TRADE ACT COULD BE A SPRINGBOARD TO OPPORTUNITIES FOR ECONOMIC DEVELOPMENT IN AFRICA

FAYETTEVILLE, Ark. - While the Africa Growth and Opportunity Act (AGOA) of 2000 opened the door to economic opportunities for African countries trading with the United States, a University of Arkansas professor argues that continued economic growth in the continent will require the equivalent of a Marshall Plan for Africa, which includes attention to health care and a knowledge-based revolution within the countries themselves.

Frederick Nafukho, assistant professor of business education and adult education, will present his paper at a conference held by the Council for the Development of Social Science Research in Africa on "Intellectuals, Nationalism and the Pan-African Ideal" in Dakar, Senegal, Dec.10-12.

There is an urgent need to invest in human resources in Africa. While trade liberalization may seem important for Africa, Nafukho says that without investing in human resources, Africa will remain disadvantaged in the world economy. The key to Africa’s survival is investment in intellectual capital. Past experience has shown that while Africa has vast physical and natural resources, intangible assets such as knowledge and information determine wealth creation in the 21st century.

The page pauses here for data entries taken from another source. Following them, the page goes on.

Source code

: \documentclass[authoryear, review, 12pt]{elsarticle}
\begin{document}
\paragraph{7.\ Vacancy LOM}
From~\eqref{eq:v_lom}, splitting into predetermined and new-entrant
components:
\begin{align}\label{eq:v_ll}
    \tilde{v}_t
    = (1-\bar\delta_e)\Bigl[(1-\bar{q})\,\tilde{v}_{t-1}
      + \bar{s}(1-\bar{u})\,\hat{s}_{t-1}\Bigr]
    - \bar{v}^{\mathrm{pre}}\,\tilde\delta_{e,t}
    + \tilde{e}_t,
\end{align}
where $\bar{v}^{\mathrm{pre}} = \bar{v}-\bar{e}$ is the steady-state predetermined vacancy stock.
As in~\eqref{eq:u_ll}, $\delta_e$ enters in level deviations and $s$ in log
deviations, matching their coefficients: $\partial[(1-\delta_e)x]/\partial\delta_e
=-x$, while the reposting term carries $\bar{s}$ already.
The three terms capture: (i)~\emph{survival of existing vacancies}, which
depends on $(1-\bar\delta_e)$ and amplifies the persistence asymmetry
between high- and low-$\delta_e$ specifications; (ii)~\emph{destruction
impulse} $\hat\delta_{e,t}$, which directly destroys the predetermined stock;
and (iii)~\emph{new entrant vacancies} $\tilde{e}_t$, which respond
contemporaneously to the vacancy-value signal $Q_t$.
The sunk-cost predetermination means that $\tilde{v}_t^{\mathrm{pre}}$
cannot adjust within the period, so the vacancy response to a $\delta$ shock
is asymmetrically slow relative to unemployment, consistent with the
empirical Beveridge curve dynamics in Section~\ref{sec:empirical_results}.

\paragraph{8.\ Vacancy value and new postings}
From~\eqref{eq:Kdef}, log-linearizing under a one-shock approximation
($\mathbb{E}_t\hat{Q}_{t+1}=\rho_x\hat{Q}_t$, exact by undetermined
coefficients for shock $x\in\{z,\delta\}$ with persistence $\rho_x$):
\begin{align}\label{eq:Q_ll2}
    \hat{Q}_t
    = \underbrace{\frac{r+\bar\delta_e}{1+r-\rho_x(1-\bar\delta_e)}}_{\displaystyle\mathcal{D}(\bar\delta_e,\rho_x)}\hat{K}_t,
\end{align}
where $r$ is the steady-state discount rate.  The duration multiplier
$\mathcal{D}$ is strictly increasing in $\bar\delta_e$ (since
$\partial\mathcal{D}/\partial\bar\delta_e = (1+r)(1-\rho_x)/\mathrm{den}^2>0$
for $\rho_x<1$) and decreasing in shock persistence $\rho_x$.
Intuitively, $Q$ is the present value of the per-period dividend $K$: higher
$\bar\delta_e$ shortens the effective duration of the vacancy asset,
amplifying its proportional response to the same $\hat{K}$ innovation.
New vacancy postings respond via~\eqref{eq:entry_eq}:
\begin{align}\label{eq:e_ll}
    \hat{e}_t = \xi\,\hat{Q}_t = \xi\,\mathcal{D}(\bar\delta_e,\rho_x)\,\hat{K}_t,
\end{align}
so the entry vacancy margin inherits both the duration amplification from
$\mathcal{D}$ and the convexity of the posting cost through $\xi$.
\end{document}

Humanitarian concern over continued problems with access to food and health care have led to several development models for Third World countries—none of which have proved successful. AGOA was designed to facilitate trade between sub-Saharan African countries and the United States based on the continent’s ample resources in hopes of encouraging economic development. AGOA has eligibility provisions requiring companies that use its benefits to practice environmental conservation, promote democratic governance, observe fair labor laws and produce their goods within Africa.

Since AGOA’s enactment in 2000, several African countries such as Nigeria, South Africa, Lesotho, Botswana, Senegal, Uganda and Kenya have taken advantage of its trade provisions and have reaped financial benefits from the agreement. For instance, Nigeria made $5.4 billion in 2002 and supplied the United States with 18 percent of its oil.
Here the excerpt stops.